Sprawa Rywina: dziennikarskie śledztwo bez rezultatu
Dziennikarskie śledztwo dotyczące afery Rywina skończyło się fiaskiem - przyznał przed sądem Paweł Smoleński z "Gazety Wyborczej". Dodał jednak, że w toku śledztwa uzyskał wiele informacji o korupcyjnych mechanizmach w środowisku producentów telewizyjnych.
Podczas kolejnej rozprawy w procesie Lwa Rywina oskarzonego o płatną protekcję sąd dociekał, jakie były efekty śledztwa Smoleńskiego, stwierdzając, że w zasadzie nic nowego nie udało się ustalić ponad to, co redakcja "Gazety Wyborczej" wiedziała po wizycie Lwa Rywina w "Agorze" i rozmowie z Adamem Michnikiem 22 lipca 2002 roku.
Smoleński przyznał, że poza wypowiedziami premiera Leszka Millera, prezesa TVP Roberta Kwiatkowskiego, Andrzeja Zarębskiego oraz samego Rywina, który oświadczył, że przyszedł do "Agory" na biznesowe negocjacje, niewiele więcej udało się ustalić. Powiedział też, że uzyskał wiedzę na temat korupcyjnych mechanizmów w środowisku producentów telewizyjnych, ale nie mógł jej wykorzystać, gdyż była anonimowa.
Smoleński dodał, że on sam nie naciskał na to, by przyspieszyć termin publikacji tekstu "Ustawa za łapówkę, czyli przychodzi Rywin do Michnika" i powtórzył, że o terminie publikacji nie decyduje dziennikarz lecz redaktor naczelny. Artykuł autorstwa Smoleńskiego ukazał się w grudniu 2002 roku, pięć miesięcy po wizycie Rywina w Agorze.
Smoleński otrzymał od redaktora naczelnego "Gazety Wyborczej" Adama Michnika w lipcu 2002 roku zadanie zakupienia dyktafonu, na którym została nagrana rozmowa Michnika z Rywinem, a potem prowadził dziennikarskie śledztwo na temat całej sprawy. O szczegółach tego śledztwa nie chciał mówić ani przed prokuraturą, ani przed sejmową komisją śledczą, powołując się na tajemnicę dziennikarską, z której zresztą sąd wówczas go nie zwolnił.

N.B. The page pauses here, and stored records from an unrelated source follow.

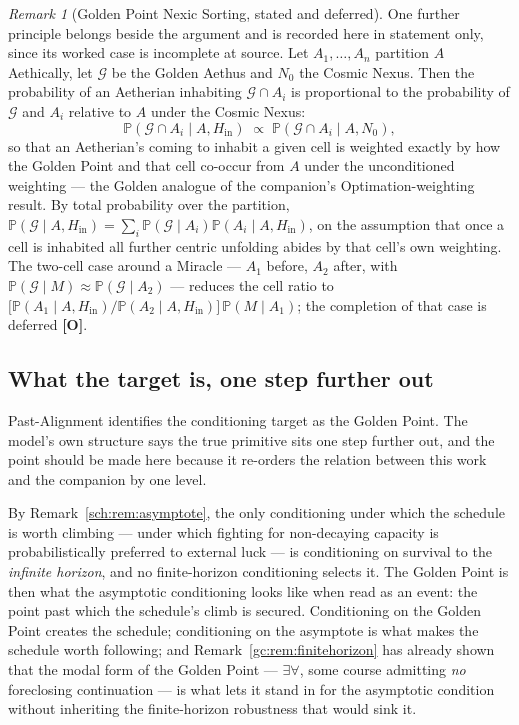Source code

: \documentclass[11pt]{article}
\numberwithin{equation}{section}
\theoremstyle{plain}
\theoremstyle{definition}
\theoremstyle{remark}
\newtheorem{remark}[theorem]{Remark}
\newcommand{\PP}{\mathbb{P}}
\begin{document}
\begin{remark}[Golden Point Nexic Sorting, stated and deferred]
\label{ra:rem:sorting}
One further principle belongs beside the argument and is recorded here in
statement only, since its worked case is incomplete at source. Let
$A_1,\dots,A_n$ partition $A$ Aethically, let $\mathcal G$ be the Golden
Aethus and $N_0$ the Cosmic Nexus. Then the probability of an Aetherian
inhabiting $\mathcal G\cap A_i$ is proportional to the probability of
$\mathcal G$ and $A_i$ relative to $A$ under the Cosmic Nexus:
\begin{equation}\label{ra:eq:sorting}
\PP(\mathcal G\cap A_i\mid A,H_{\mathrm{in}})\;\propto\;
\PP(\mathcal G\cap A_i\mid A,N_0),
\end{equation}
so that an Aetherian's coming to inhabit a given cell is weighted
exactly by how the Golden Point and that cell co-occur from $A$ under
the unconditioned weighting --- the Golden analogue of the companion's
Optimation-weighting result. By total probability over the partition,
$\PP(\mathcal G\mid A,H_{\mathrm{in}})=\sum_i\PP(\mathcal G\mid A_i)
\PP(A_i\mid A,H_{\mathrm{in}})$, on the assumption that once a cell is
inhabited all further centric unfolding abides by that cell's own
weighting. The two-cell case around a Miracle --- $A_1$ before, $A_2$
after, with $\PP(\mathcal G\mid M)\approx\PP(\mathcal G\mid A_2)$ ---
reduces the cell ratio to
$\bigl[\PP(A_1\mid A,H_{\mathrm{in}})/\PP(A_2\mid A,H_{\mathrm{in}})\bigr]
\,\PP(M\mid A_1)$; the completion of that case is deferred
\textbf{[O]}.
\end{remark}

\subsection{What the target is, one step further out}\label{ra:sub:asymptote}

Past-Alignment identifies the conditioning target as the Golden Point.
The model's own structure says the true primitive sits one step further
out, and the point should be made here because it re-orders the relation
between this work and the companion by one level.

By Remark~\ref{sch:rem:asymptote}, the only conditioning under which the
schedule is worth climbing --- under which fighting for non-decaying
capacity is probabilistically preferred to external luck --- is
conditioning on survival to the \emph{infinite horizon}, and no
finite-horizon conditioning selects it. The Golden Point is then what
the asymptotic conditioning looks like when read as an event: the point
past which the schedule's climb is secured. Conditioning on the Golden
Point creates the schedule; conditioning on the asymptote is what makes
the schedule worth following; and Remark~\ref{gc:rem:finitehorizon} has
already shown that the modal form of the Golden Point --- $\exists\forall$,
some course admitting \emph{no} foreclosing continuation --- is what lets
it stand in for the asymptotic condition without inheriting the
finite-horizon robustness that would sink it.
\end{document}
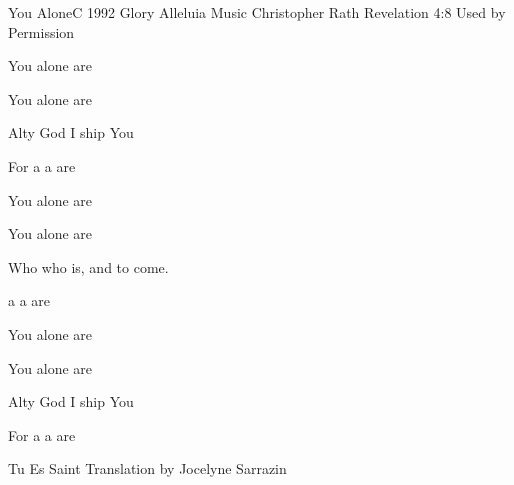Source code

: \begin{song}{You Alone}{C}
  {1992 Glory Alleluia Music}
  {Christopher Rath}
  {Revelation 4:8}
  {Used by Permission}

  \renewcommand{\RevDate}{February~11,~1993}

  \begin{SBVerse}
       You alone are 

       You alone are 

    Alty God I ship You

    For  a  a are   
  \end{SBVerse}

  \begin{SBVerse}
      You alone are 

      You alone are 

    Who  who is, and  to come.

     a  a are  \Ch{[}{}\Ch{]}{} \Ch{[{$^{Mod.}$}}{}\Ch{]}{}
  \end{SBVerse}

  \begin{SBExtraKeys}{%

    \begin{SBVerse}
         You alone are 

         You alone are 

      Alty God I ship You

      For  a  a are   
    \end{SBVerse}
  }\end{SBExtraKeys}

\CBPageBrk
  \begin{xlatn}{Tu Es Saint}
    {}
    {Translation by Jocelyne Sarrazin}
    \renewcommand{\RevDate}{8~April,~1998}


\end{xlatn}
\end{song}
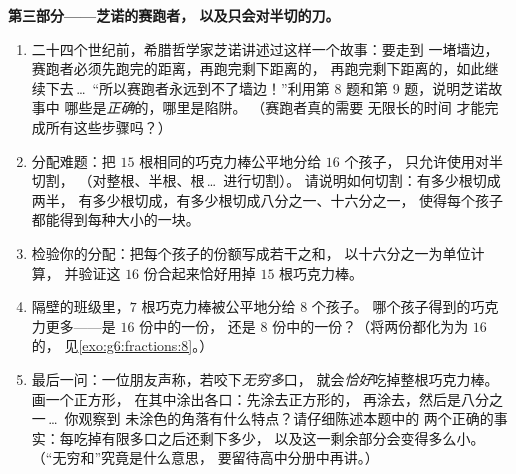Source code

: \begin{problem}
\medskip
\noindent\textbf{第三部分——芝诺的赛跑者，
以及只会对半切的刀。}
\begin{enumerate}[resume]
  \item 二十四个世纪前，希腊哲学家芝诺讲述过这样一个故事：要走到
        一堵墙边，赛跑者必须先跑完的距离，再跑完剩下距离的，
        再跑完剩下距离的，如此继续下去\,\dots\
        “所以赛跑者永远到不了墙边！”利用第 8 题和第 9 题，说明芝诺故事中
        哪些是\emph{正确}的，哪里是陷阱。
        （赛跑者真的需要
        无限长的时间
        才能完成所有这些步骤吗？）
  \item 分配难题：把 $15$ 根相同的巧克力棒公平地分给 $16$ 个孩子，
        只允许使用对半切割，
        （对整根、半根、根\,\dots\ 进行切割）。
        请说明如何切割：有多少根切成两半，
        有多少根切成，有多少根切成八分之一、十六分之一，
        使得每个孩子都能得到每种大小的一块。
  \item 检验你的分配：把每个孩子的份额写成若干之和，
        以十六分之一为单位计算，
        并验证这 $16$ 份合起来恰好用掉 $15$ 根巧克力棒。
  \item 隔壁的班级里，$7$ 根巧克力棒被公平地分给 $8$ 个孩子。
        哪个孩子得到的巧克力更多——是 $16$ 份中的一份，
        还是 $8$ 份中的一份？（将两份都化为为 $16$ 的，
        见\cref{exo:g6:fractions:8}。）
  \item 最后一问：一位朋友声称，若咬下\emph{无穷多}口，
        就会\emph{恰好}吃掉整根巧克力棒。画一个正方形，
        在其中涂出各口：先涂去正方形的，
        再涂去，然后是八分之一\,\dots\ 你观察到
        未涂色的角落有什么特点？请仔细陈述本题中的
        两个正确的事实：每吃掉有限多口之后还剩下多少，
        以及这一剩余部分会变得多么小。
        （“无穷和”究竟是什么意思，
        要留待高中分册中再讲。）
\end{enumerate}
\end{problem}
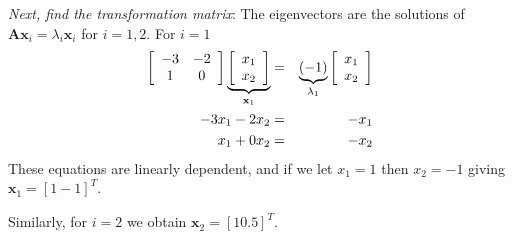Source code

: \emph{Next, find the transformation matrix}: The eigenvectors are the solutions of $\mathbf{A}\mathbf{x}_i=\lambda_i\mathbf{x}_i$ for $i=1,2$. For $i=1$
\begin{eqnarray*}
 \left[ {\begin{array}{*{20}c}
   { - 3} & { - 2}  \\
   1 & 0  \\
\end{array}} \right]\underbrace {\left[ {\begin{array}{*{20}c}
   {x_1 }  \\
   {x_2 }  \\
\end{array}} \right]}_{{\bf{x}}_1 } & = & \underbrace {( - 1)}_{\lambda _1 }\left[ {\begin{array}{*{20}c}
   {x_1 }  \\
   {x_2 }  \\
\end{array}} \right] \\ 
  - 3x_1  - 2x_2  & = &  - x_1  \\ 
 x_1  + 0x_2  & = &  - x_2  \\ 
 \end{eqnarray*}
These equations are linearly dependent, and if we let $x_1 =1$ then $x_2 = -1$ giving $\mathbf{x}_1=[1 -1]^T$.

Similarly, for $i=2$ we obtain $\mathbf{x}_2=[1 0.5]^T$. 

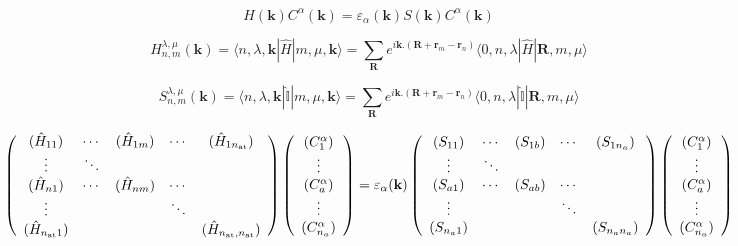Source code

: \documentclass{article}
\newcommand{\bra}[1]{\langle #1|}
\newcommand{\ket}[1]{|#1\rangle}
\newcommand{\op}[1]{\hat{#1}}
\begin{document}
\[\displaystyle  H(\mathbf{k})C^{\alpha}(\mathbf{k})= \varepsilon_{\alpha}(\mathbf{k})     S(\mathbf{k})C^{\alpha}(\mathbf{k})\]


\noindent
\[\displaystyle H_{n,m}^{\lambda,\mu}(\mathbf{k})=\bra{ n,\lambda,\mathbf{k}} \op{H}\ket{ m,\mu,\mathbf{k}}=
\sum_{\mathbf{R}} e^{i\mathbf{k}.(\mathbf{R}+\mathbf{r}_{m}-\mathbf{r}_n)} \bra{ 0,n,\lambda} \op{H} \ket{\mathbf{R},m,\mu}\]


\[\displaystyle  S_{n,m}^{\lambda,\mu}(\mathbf{k})=\bra{n,\lambda,\mathbf{k}}\op{\mathbb{I}}\ket{ m,\mu,\mathbf{k}}=
\sum_{\mathbf{R}} e^{i\mathbf{k}.(\mathbf{R}+\mathbf{r}_{m}-\mathbf{r}_n)}
\bra{ 0,n,\lambda}\op{\mathbb{I}}\ket{\mathbf{R},m,\mu }\]

\noindent
\[ \left( \begin{array}{c c c c c}
(\hat{H}_{1 1}) & \cdots & (\hat{H}_{1 m}) & \cdots & (\hat{H}_{1 n_{\text{at}}}) \\
\vdots & \ddots & & & \\
(\hat{H}_{n 1}) & \cdots & (\hat{H}_{n m}) & \cdots & \\
\vdots & & & \ddots & \\
(\hat{H}_{n_{\text{at}} 1}) & & & & (\hat{H}_{n_{\text{at}}, n_{\text{at}}})
\end{array} \right )
\left( \begin{array}{c}
(C_1^{\alpha}) \\
\vdots \\
(C_{a}^{\alpha}) \\
\vdots \\
(C_{n_a}^{\alpha})
\end{array} \right )= \varepsilon_{\alpha}(\mathbf{k})
\left( \begin{array}{c c c c c}
(S_{1 1}) & \cdots & (S_{1 b}) & \cdots & (S_{1 n_a}) \\
\vdots & \ddots & & & \\
(S_{a 1}) & \cdots & (S_{a b}) & \cdots & \\
\vdots & & & \ddots & \\
(S_{n_a 1 }) & & & & (S_{n_a n_a})
\end{array} \right )
\left( \begin{array}{c}
(C_1^{\alpha}) \\
\vdots \\
(C_{a}^{\alpha}) \\
\vdots \\
(C_{n_a}^{\alpha})
\end{array} \right )
\]
\end{document}
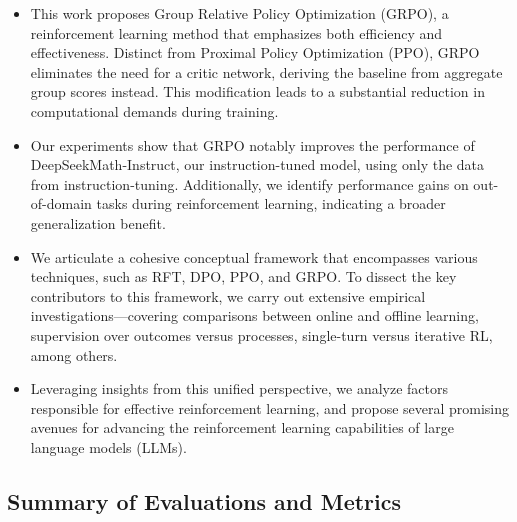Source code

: \begin{itemize}[topsep=0pt]
    \item This work proposes Group Relative Policy Optimization (GRPO), a reinforcement learning method that emphasizes both efficiency and effectiveness. Distinct from Proximal Policy Optimization (PPO), GRPO eliminates the need for a critic network, deriving the baseline from aggregate group scores instead. This modification leads to a substantial reduction in computational demands during training.
    \item Our experiments show that GRPO notably improves the performance of DeepSeekMath-Instruct, our instruction-tuned model, using only the data from instruction-tuning. Additionally, we identify performance gains on out-of-domain tasks during reinforcement learning, indicating a broader generalization benefit.
    \item We articulate a cohesive conceptual framework that encompasses various techniques, such as RFT, DPO, PPO, and GRPO. To dissect the key contributors to this framework, we carry out extensive empirical investigations—covering comparisons between online and offline learning, supervision over outcomes versus processes, single-turn versus iterative RL, among others.
    \item Leveraging insights from this unified perspective, we analyze factors responsible for effective reinforcement learning, and propose several promising avenues for advancing the reinforcement learning capabilities of large language models (LLMs).
\end{itemize}

\subsection{Summary of Evaluations and Metrics}


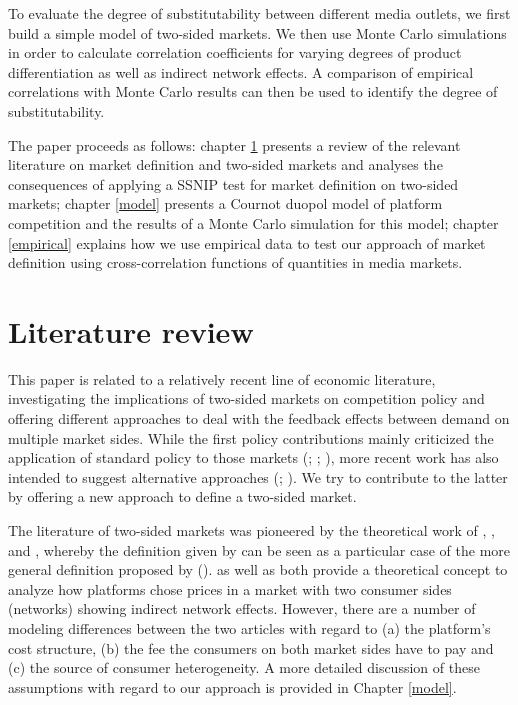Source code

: \documentclass[12pt,a4paper,notitlepage]{article}
\begin{document}
To evaluate the degree of substitutability between different media outlets, we first build a simple model of two-sided markets. We then use Monte Carlo simulations in order to calculate correlation coefficients for varying degrees of product differentiation as well as indirect network effects. A comparison of empirical correlations with Monte Carlo results can then be used to identify the degree of substitutability. 




The paper proceeds as follows: chapter \ref{litrev} presents a review of the relevant literature on market definition and two-sided markets and analyses the consequences of applying a SSNIP test for market definition on two-sided markets; chapter \ref{model} presents a Cournot duopol model of platform competition and the results of a Monte Carlo simulation for this model; chapter \ref{empirical}  explains how we use empirical data to test our approach of market definition using cross-correlation functions of quantities in media markets.  





\section{Literature review}\label{litrev}
This paper is related to a relatively recent line of economic literature, investigating the implications of two-sided markets on competition policy and offering different approaches to deal with the feedback effects between demand on multiple market sides. While the first policy contributions mainly criticized the application of standard policy to those markets (\cite{wright_one-sided_2004}; \cite{leonello_horizontal_2010}; \cite{chandra_mergers_2009}), more recent work has also intended to suggest alternative approaches (\cite{argentesi_estimating_2007}; \cite{song_estimating_2015}). We try to contribute to the latter by offering a new approach to define a two-sided market. 

The literature of two-sided markets was pioneered by the theoretical work of \cite{caillaud_chicken_2003}, \cite{rochet_platform_2003}, \cite{evans_antitrust_2003} and \cite{armstrong_competition_2006}, whereby the definition given by \cite{evans_antitrust_2003} can be seen as a particular case of the more general definition proposed by \cite{rochet_platform_2003} (\cite{filistrucchi_identifying_2012}). \cite{rochet_platform_2003} as well as \cite{armstrong_competition_2006} both provide a theoretical concept to analyze how platforms chose prices in a market with two consumer sides (networks) showing indirect network effects. However, there are a number of modeling differences between the two articles with regard to (a) the platform's cost structure, (b) the fee the consumers on both market sides have to pay and (c) the source of consumer heterogeneity. A more detailed discussion of these assumptions with regard to our approach is provided in Chapter \ref{model}.  
\end{document}
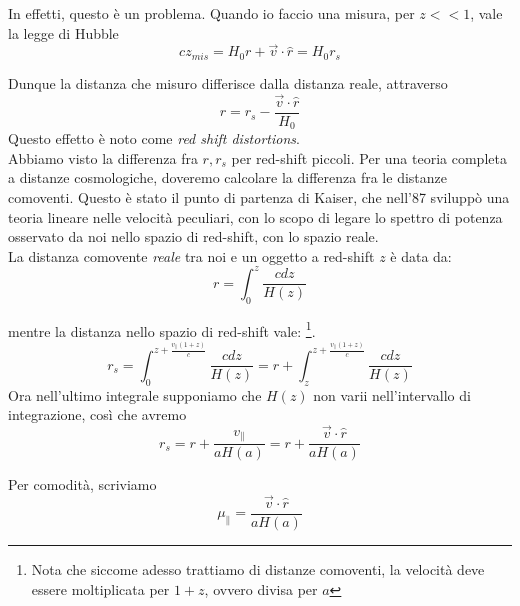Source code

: \documentclass{report}
\begin{document}
In effetti, questo è un problema. Quando io faccio una misura, per \(z <<1\), vale la legge di Hubble
\begin{equation}
    cz_{mis} = H_0r + \vec{v}\cdot \hat{r} = H_0 r_s
\end{equation}

Dunque la distanza che misuro differisce dalla distanza reale, attraverso 
\begin{equation}
    r = r_s - \frac{\vec{v}\cdot \hat{r}}{H_0}
\end{equation}
Questo effetto è noto come \emph{red shift distortions}. \\
Abbiamo visto la differenza fra \(r, r_s\) per red-shift piccoli. Per una teoria completa a distanze cosmologiche, doveremo calcolare la differenza fra le distanze comoventi. Questo è stato il punto di partenza di Kaiser,  che nell'87 sviluppò una teoria lineare nelle velocità peculiari, con lo scopo di legare lo spettro di potenza osservato da noi nello spazio di red-shift, con lo spazio reale. \\

La distanza comovente \emph{reale} tra noi e un oggetto a red-shift $z$ è data da: 
\begin{equation}
    r = \int_0^z \frac{cdz}{H(z)}
\end{equation}

mentre la distanza nello spazio di red-shift vale: \footnote{Nota che siccome adesso trattiamo di distanze comoventi, la velocità deve essere moltiplicata per \(1+z\), ovvero divisa per \(a\)}. 
\begin{equation}
    r_s = \int_0^{z + \frac{v_\parallel(1+z)}{c}}\frac{cdz}{H(z)} = r + \int_z^{z+\frac{v_\parallel(1+z)}{c}} \frac{cdz}{H(z)}
\end{equation}
Ora nell'ultimo integrale supponiamo che $H(z)$ non varii nell'intervallo di integrazione, così che avremo 
\begin{equation}
    r_s = r + \frac{v_{\parallel}}{aH(a)} = r + \frac{\vec{v} \cdot\hat{r}}{aH(a)} 
\end{equation}

Per comodità, scriviamo 
\begin{equation}
    \mu_{\parallel} = \frac{\vec{v} \cdot\hat{r}}{aH(a)}
\end{equation}
\end{document}
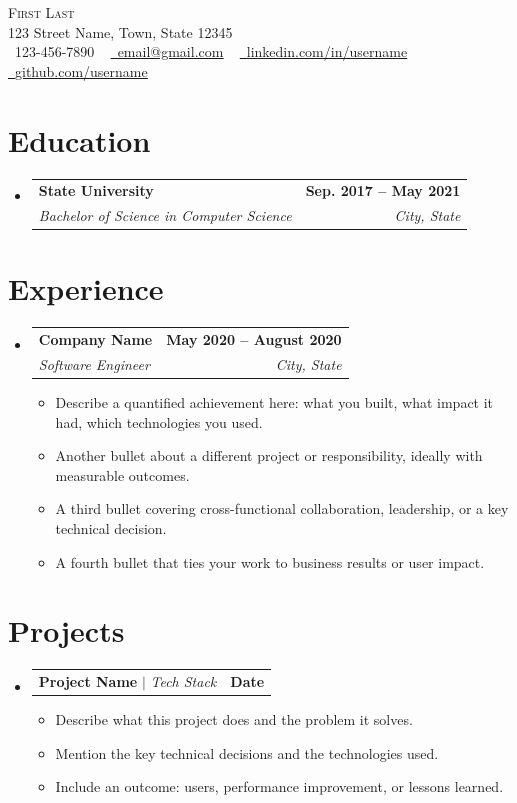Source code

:\documentclass[letterpaper,11pt]{article}
\makeatletter
\newcommand{\resumeItem}[1]{
  \item\small{
    {#1 \vspace{-2pt}}
  }
}
\newcommand{\resumeSubheading}[4]{
  \vspace{-2pt}\item
    \begin{tabular*}{1.0\textwidth}[t]{l@{\extracolsep{\fill}}r}
      \textbf{#1} & \textbf{\small #2} \\
      \textit{\small#3} & \textit{\small #4} \\
    \end{tabular*}\vspace{-7pt}
}
\newcommand{\resumeProjectHeading}[2]{
    \item
    \begin{tabular*}{1.001\textwidth}{l@{\extracolsep{\fill}}r}
      \small#1 & \textbf{\small #2}\\
    \end{tabular*}\vspace{-7pt}
}
\newcommand{\resumeSubHeadingListStart}{\begin{itemize}[leftmargin=0.0in, label={}]}
\newcommand{\resumeSubHeadingListEnd}{\end{itemize}}
\newcommand{\resumeItemListStart}{\begin{itemize}}
\newcommand{\resumeItemListEnd}{\end{itemize}\vspace{-5pt}}
\makeatother
\begin{document}
\begin{center}
    {\Huge \scshape First Last} \\ \vspace{1pt}
    123 Street Name, Town, State 12345 \\ \vspace{1pt}
    \small \raisebox{-0.1\height}\faPhone\ 123-456-7890 ~ \href{mailto:email@gmail.com}{\raisebox{-0.2\height}\faEnvelope\  \underline{email@gmail.com}} ~
    \href{https://linkedin.com/in/username}{\raisebox{-0.2\height}\faLinkedin\ \underline{linkedin.com/in/username}}  ~
    \href{https://github.com/username}{\raisebox{-0.2\height}\faGithub\ \underline{github.com/username}}
    \vspace{-8pt}
\end{center}


\section{Education}
  \resumeSubHeadingListStart
    \resumeSubheading
      {State University}{Sep. 2017 -- May 2021}
      {Bachelor of Science in Computer Science}{City, State}
  \resumeSubHeadingListEnd


\section{Experience}
  \resumeSubHeadingListStart

    \resumeSubheading
      {Company Name}{May 2020 -- August 2020}
      {Software Engineer}{City, State}
      \resumeItemListStart
        \resumeItem{Describe a quantified achievement here: what you built, what impact it had, which technologies you used.}
        \resumeItem{Another bullet about a different project or responsibility, ideally with measurable outcomes.}
        \resumeItem{A third bullet covering cross-functional collaboration, leadership, or a key technical decision.}
        \resumeItem{A fourth bullet that ties your work to business results or user impact.}
      \resumeItemListEnd

  \resumeSubHeadingListEnd
\vspace{-16pt}

\section{Projects}
    \vspace{-5pt}
    \resumeSubHeadingListStart
      \resumeProjectHeading
          {\textbf{Project Name} $|$ \emph{Tech Stack}}{Date}
          \resumeItemListStart
            \resumeItem{Describe what this project does and the problem it solves.}
            \resumeItem{Mention the key technical decisions and the technologies used.}
            \resumeItem{Include an outcome: users, performance improvement, or lessons learned.}
          \resumeItemListEnd
          \vspace{-13pt}
    \resumeSubHeadingListEnd
\vspace{-15pt}
\end{document}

Smoleński zeznał, że choć wiedział o notatce Lwa Rywina dla prezydenta Aleksandra Kwaśniewskiego, to nie opublikowano jej, bowiem uznano, że byłoby to złamanie tajemnicy śledztwa dziennikarskiego i ujawnienie źródła informacji.
Dodał, że wówczas nie łączył propozycji Rywina z pracami nad ustawą o rtv, ale dziś nie może tego wykluczyć. Dlatego też - jak powiedział, odpowiadając na pytanie prokuratora, gdy przygotowywał tekst, nie rozmawiał z Aleksandrą Jakubowską, Lechem Nikolskim czy Włodzimierzem Czarzastym.
Świadek przyznał, że nie spisał całości nagrania rozmowy Rywina i Michnika, a jedynie te fragmenty, które uznał za istotne dla sprawy. Podobnie jak przed komisją śledczą Smoleński powiedział, iż określenie tego "stenogramu" nagrania jako "pełny tekst" ich rozmowy to błąd redakcyjny, wynikający z jego gapiostwa.
Podczas środowej rozprawy sąd przesłucha również biegłych z krakowskiego Instytutu Ekspertyz Sądowych, którzy przeanalizowali nagrania rozmowy Adama Michnika z Lwem Rywinem. Nagrania rozmowy, podczas której Rywin zaoferował korzystne dla Agory, wydawcy "Gazety Wyborczej" zmiany w ustawie medialnej w zamian za 17,5 miliona dolarów łapówki, jest koronnym dowodem w procesie.
Zeznając przed sądem Adam Michnik powtarzał, że skoro jest nagranie, to czego można chcieć więcej, by udowodnić Lwu Rywinowi winę. Natomiast Rywin oświadczył na jednej z rozpraw, że on inaczej zapamiętał rozmowę z Michnikiem. Nie chciał jednak rozszerzać tej kwestii i zapowiedział, że obszerne wyjaśnienia złoży po zeznaniach głównych świadków. Natomiast jego obrońcy dali do zrozumienia, że są istotne różnice pomiędzy zapisami cyfrowym a analogowym rozmowy. Jedna z gazet zasugerowała nawet niedawno, że nagranie było przemontowywane. Zaprzeczyła temu stanowczo Agora oraz biegli eksperci.
Sam Rywin nie stawił się w sądzie, bowiem - zgodnie z wcześniejszymi postanowieniami sędziów - nie miał takiego obowiązku.
Rywinowi grozi kara do trzech lat więzienia.